Think about your day. How much time do you spend sleeping? How much time do you spend eating, working, or exercising? Maybe you spend some time each day doing a hobby, or learning something new. Odds are, though, that everything you can think of that takes up time in your day, doesn’t add up to 24 hours. You probably have several unaccounted for hours that have seemingly gone missing. Do you want to know where they went?
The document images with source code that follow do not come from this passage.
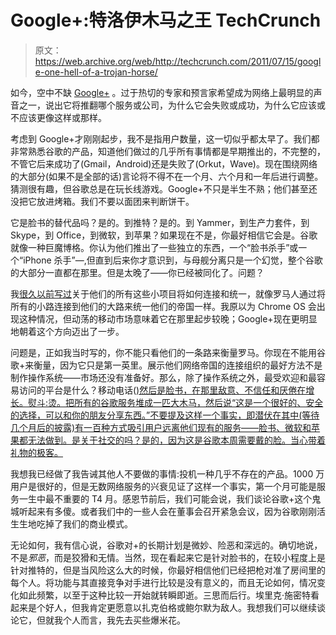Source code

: # Google+:特洛伊木马之王 TechCrunch

> 原文：<https://web.archive.org/web/http://techcrunch.com/2011/07/15/google-one-hell-of-a-trojan-horse/>

如今，空中不缺 [Google+](https://web.archive.org/web/20230204210308/https://techcrunch.com/tag/google-plus/) 。过于热切的专家和预言家希望成为网络上最明显的声音之一，说出它将推翻哪个服务或公司，为什么它会失败或成功，为什么它应该或不应该更像这样或那样。

考虑到 Google+才刚刚起步，我不是指用户数量，这一切似乎都太早了。我们都非常熟悉谷歌的产品，知道他们做过的几乎所有事情都是早期推出的，不完整的，不管它后来成功了(Gmail，Android)还是失败了(Orkut，Wave)。现在围绕网络的大部分(如果不是全部的话)言论将不得不在一个月、六个月和一年后进行调整。猜测很有趣，但谷歌总是在玩长线游戏。Google+不只是半生不熟；他们甚至还没把它放进烤箱。我们不要以面团来判断饼干。

它是脸书的替代品吗？是的。到推特？是的。到 Yammer，到生产力套件，到 Skype，到 Office，到微软，到苹果？如果现在不是，你最好相信它会是。谷歌就像一种巨魔博格。你认为他们推出了一些独立的东西，一个“脸书杀手”或一个“iPhone 杀手”—,但直到后来你才意识到，与母舰分离只是一个幻觉，整个谷歌的大部分一直都在那里。但是太晚了——你已经被同化了。问题？

我[很久以前写过](https://web.archive.org/web/20230204210308/https://techcrunch.com/2009/12/22/google-rome-and-empire/)关于他们的所有这些小项目将如何连接和统一，就像罗马人通过将所有的小路连接到他们的大路来统一他们的帝国一样。我原以为 Chrome OS 会出现这种情况，但动荡的移动市场意味着它在那里起步较晚；Google+现在更明显地朝着这个方向迈出了一步。

问题是，正如我当时写的，你不能只看他们的一条路来衡量罗马。你现在不能用谷歌+来衡量，因为它只是第一英里。展示他们网络帝国的连接组织的最好方法不是制作操作系统——市场还没有准备好。那么，除了操作系统之外，最受欢迎和最容易访问的平台是什么？移动电话([)然后是脸书，在那里敌意、不信任和厌倦在增长。熨斗:烫。把所有的谷歌服务堆成一匹大木马，然后说“这是一个很好的、安全的选择，可以和你的朋友分享东西。”不要提及这样一个事实，即潜伏在其中(等待几个月后的披露)有一百种方式吸引用户远离他们现有的服务——脸书、微软和苹果都无法做到。是关于社交的吗？是的，因为这是谷歌本周需要戴的脸。当心带着礼物的极客。](https://web.archive.org/web/20230204210308/https://techcrunch.com/tag/android)

我想我已经做了我告诫其他人不要做的事情:投机一种几乎不存在的产品。1000 万用户是很好的，但是无数网络服务的兴衰见证了这样一个事实，第一个月可能是服务一生中最不重要的 T4 月。感恩节前后，我们可能会说，我们谈论谷歌+这个鬼城听起来有多傻。或者我们中的一些人会在董事会召开紧急会议，因为谷歌刚刚活生生地吃掉了我们的商业模式。

无论如何，我有信心说，谷歌对+的长期计划是微妙、险恶和深远的。确切地说，不是*邪恶*，而是狡猾和无情。当然，现在看起来它是针对脸书的，在较小程度上是针对推特的，但是当风险这么大的时候，你最好相信他们已经把枪对准了房间里的每个人。将功能与其直接竞争对手进行比较是没有意义的，而且无论如何，情况变化如此频繁，以至于这种比较一开始就转瞬即逝。三思而后行。埃里克·施密特看起来是个好人，但我肯定更愿意以扎克伯格或鲍尔默为敌人。我想我们可以继续谈论它，但就我个人而言，我先去买些爆米花。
It might be something called screen time. There are many apps that can track how much time you spend on your phone and what apps you spent that time on. It provided a rude awakening for many people when they learned they were averaging 5, 6, or even up to 8 hours on the phone. Every. Single. Day. People were ashamed of themselves for wasting so much of the day on their phone, but humans are so addicted to them that they aren’t able to curb their habits even when they try. These handheld magical devices have allowed us to connect with people from across the globe but have turned out to also make us less likely to connect with someone across the room. Why would we be more interested in our phones that in productivity and genuine human interaction? Because phones are made to be addicting. Your phone is filled with bright colours and movement. Human beings are wired to pay attention to those exact things. Think about it. Poisonous things are generally brightly coloured. It was evolutionarily advantageous for humans to notice bright things so they could keep their distance. Similarly, movement is something we’re extra aware of. Humans had to notice subtle movement in the leaves or across an expanse whether they were hunting, or being hunted. There is even ongoing research about a sixth sense, of sorts, that humans have. We can sense movement with our eyes, even without being able to see. In other words, our ability to sense movement is computed in a different area of our brain that the ability to sense light, what allows us to see the physical world around us.
There was a woman that took part in a study here at Western University that lost 100% of her vision after a head injury. Black was all she saw. You could hold a billboard in front of her face with a simple shape printed on it and she would not be able to tell you what the shape is, or that there is a billboard in front of her face. BUT, she could catch a ball. Isn’t that incredible? Though she can’t see anything, she can sense movement in a way not even she can describe. She can sense someone waving, trees going by on the highway, and a droplet of water dripping down a window. But she can’t even see herself in the mirror. Okay, I’ll bring it back from the tangent.
What I’m getting at is that the designers of our phones know what’s addicting, and put it in our phones so we use them more. More people using their phones more often is a winning equation for phone manufacturers, service providers, software developers, and any brand distributing advertisements via your phone. You are wired to be addicted to your phone; can you break yourself out of it? Do you even want to break yourself out of it? When you realize that the missing hours in your day have all been lost to your phone, maybe you might consider it. Consider all you could get done in those lost hours. Maybe you could sleep and extra couple hours every night, and you’d be far more productive throughout the day. Maybe you could learn something new! If you wanted to pick up guitar, playing guitar for three hours a day instead of scrolling through Instagram for a cumulative three hours a day would having you being very proficient at guitar in just a couple months.
Try mapping out your day. You might be surprised by what you find. Try cutting down your phone usage and see how your life changes, you might be surprised.